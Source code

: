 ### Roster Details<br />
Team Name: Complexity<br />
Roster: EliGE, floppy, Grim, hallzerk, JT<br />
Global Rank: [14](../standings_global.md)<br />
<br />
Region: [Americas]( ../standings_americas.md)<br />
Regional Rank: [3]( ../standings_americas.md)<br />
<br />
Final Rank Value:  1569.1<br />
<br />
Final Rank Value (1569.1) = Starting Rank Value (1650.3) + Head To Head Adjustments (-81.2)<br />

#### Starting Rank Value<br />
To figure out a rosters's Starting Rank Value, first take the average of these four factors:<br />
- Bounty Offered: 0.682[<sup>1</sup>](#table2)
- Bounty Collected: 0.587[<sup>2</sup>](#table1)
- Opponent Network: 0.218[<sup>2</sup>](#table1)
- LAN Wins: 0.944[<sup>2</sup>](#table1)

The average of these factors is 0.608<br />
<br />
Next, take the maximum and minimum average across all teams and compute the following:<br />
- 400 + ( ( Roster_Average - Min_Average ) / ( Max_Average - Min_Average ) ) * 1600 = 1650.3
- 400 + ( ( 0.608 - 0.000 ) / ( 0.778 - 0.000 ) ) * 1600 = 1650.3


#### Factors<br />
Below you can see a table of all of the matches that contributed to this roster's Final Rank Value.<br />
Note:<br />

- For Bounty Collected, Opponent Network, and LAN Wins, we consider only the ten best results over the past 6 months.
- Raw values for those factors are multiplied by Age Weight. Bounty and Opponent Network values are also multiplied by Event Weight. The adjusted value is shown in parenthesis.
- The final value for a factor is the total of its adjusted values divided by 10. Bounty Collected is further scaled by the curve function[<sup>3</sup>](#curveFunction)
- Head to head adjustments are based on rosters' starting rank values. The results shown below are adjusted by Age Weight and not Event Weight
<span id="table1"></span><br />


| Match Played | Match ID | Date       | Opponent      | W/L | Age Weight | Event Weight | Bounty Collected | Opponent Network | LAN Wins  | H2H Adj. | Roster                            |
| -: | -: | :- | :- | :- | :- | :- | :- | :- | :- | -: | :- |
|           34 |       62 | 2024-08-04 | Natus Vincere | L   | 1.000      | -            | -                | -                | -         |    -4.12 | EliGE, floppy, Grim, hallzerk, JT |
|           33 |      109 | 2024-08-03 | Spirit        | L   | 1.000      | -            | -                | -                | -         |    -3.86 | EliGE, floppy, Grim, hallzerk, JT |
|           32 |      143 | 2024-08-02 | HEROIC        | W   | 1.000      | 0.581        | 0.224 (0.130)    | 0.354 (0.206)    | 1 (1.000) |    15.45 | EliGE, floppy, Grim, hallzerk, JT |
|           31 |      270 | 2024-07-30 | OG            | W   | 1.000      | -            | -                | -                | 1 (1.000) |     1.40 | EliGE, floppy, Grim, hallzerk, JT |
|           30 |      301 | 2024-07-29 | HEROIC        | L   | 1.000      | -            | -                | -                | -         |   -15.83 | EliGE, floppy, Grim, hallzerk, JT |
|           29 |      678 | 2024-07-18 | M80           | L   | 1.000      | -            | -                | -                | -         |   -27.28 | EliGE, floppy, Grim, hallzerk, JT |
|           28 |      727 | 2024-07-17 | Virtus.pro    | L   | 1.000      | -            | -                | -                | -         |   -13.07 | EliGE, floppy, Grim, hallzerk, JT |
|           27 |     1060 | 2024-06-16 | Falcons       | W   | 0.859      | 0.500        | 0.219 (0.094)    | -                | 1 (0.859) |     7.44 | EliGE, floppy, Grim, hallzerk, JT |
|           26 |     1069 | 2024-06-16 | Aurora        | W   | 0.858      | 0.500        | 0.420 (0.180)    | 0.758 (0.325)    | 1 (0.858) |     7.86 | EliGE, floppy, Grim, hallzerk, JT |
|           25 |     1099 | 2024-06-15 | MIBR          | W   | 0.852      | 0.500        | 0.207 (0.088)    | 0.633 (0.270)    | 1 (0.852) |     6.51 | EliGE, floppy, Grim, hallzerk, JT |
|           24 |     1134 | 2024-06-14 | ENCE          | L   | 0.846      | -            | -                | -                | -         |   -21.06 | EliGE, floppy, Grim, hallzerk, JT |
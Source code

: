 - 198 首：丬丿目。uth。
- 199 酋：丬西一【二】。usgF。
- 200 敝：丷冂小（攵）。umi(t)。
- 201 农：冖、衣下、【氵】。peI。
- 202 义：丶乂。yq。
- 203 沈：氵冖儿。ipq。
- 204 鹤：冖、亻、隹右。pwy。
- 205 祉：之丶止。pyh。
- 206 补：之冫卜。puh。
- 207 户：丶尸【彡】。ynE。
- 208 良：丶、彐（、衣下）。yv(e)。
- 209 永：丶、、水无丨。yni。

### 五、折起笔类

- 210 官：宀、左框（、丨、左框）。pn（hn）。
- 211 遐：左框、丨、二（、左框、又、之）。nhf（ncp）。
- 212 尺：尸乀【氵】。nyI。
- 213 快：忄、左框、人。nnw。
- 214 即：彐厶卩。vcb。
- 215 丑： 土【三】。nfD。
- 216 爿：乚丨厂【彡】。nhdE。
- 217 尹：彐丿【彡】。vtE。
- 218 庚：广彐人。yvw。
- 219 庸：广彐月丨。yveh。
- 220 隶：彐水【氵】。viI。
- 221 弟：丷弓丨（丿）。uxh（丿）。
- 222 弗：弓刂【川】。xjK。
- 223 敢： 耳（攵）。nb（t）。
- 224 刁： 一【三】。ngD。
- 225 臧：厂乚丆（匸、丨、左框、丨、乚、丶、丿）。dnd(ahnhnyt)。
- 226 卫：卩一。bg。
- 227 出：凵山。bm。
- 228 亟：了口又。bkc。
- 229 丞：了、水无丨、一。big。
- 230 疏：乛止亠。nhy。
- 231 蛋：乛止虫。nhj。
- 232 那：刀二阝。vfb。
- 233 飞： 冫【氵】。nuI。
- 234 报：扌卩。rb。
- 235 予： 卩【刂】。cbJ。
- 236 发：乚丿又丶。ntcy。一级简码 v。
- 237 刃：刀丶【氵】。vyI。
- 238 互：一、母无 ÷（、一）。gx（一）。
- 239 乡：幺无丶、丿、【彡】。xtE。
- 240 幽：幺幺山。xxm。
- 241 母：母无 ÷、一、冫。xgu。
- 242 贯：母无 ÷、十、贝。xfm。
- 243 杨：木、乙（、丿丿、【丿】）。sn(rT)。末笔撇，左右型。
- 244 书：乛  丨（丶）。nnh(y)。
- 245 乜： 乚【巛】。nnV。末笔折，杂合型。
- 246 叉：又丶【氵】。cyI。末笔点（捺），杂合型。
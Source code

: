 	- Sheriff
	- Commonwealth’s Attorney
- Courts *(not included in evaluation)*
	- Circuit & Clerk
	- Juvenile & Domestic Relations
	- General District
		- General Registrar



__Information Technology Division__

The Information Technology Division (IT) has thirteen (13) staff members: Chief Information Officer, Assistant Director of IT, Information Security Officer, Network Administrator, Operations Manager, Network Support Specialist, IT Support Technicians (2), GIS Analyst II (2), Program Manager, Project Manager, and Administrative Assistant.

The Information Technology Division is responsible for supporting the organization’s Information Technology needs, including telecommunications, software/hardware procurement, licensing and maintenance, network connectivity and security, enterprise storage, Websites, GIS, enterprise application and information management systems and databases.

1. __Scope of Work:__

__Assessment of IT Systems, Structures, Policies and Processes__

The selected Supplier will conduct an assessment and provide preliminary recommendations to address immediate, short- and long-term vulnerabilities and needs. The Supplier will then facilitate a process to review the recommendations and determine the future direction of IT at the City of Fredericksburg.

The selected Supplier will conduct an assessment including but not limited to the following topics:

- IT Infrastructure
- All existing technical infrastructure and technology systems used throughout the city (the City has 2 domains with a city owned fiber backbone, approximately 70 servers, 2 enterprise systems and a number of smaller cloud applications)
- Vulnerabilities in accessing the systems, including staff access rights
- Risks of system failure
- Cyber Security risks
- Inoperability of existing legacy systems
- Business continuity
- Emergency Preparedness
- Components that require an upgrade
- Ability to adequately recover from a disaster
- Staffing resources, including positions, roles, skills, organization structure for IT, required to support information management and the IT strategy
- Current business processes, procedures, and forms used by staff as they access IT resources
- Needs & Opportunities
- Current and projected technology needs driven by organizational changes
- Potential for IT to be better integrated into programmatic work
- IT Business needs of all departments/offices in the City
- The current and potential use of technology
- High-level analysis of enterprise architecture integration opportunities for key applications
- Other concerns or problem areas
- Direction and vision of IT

---

- _The problem_: Using the entries above, find all lines with "conduct". Copy them.

- _Answer to the exercise_:
The selected Supplier will conduct an assessment and provide preliminary recommendations to address immediate, short- and long-term vulnerabilities and needs. The Supplier will then facilitate a process to review the recommendations and determine the future direction of IT at the City of Fredericksburg.
The selected Supplier will conduct an assessment including but not limited to the following topics:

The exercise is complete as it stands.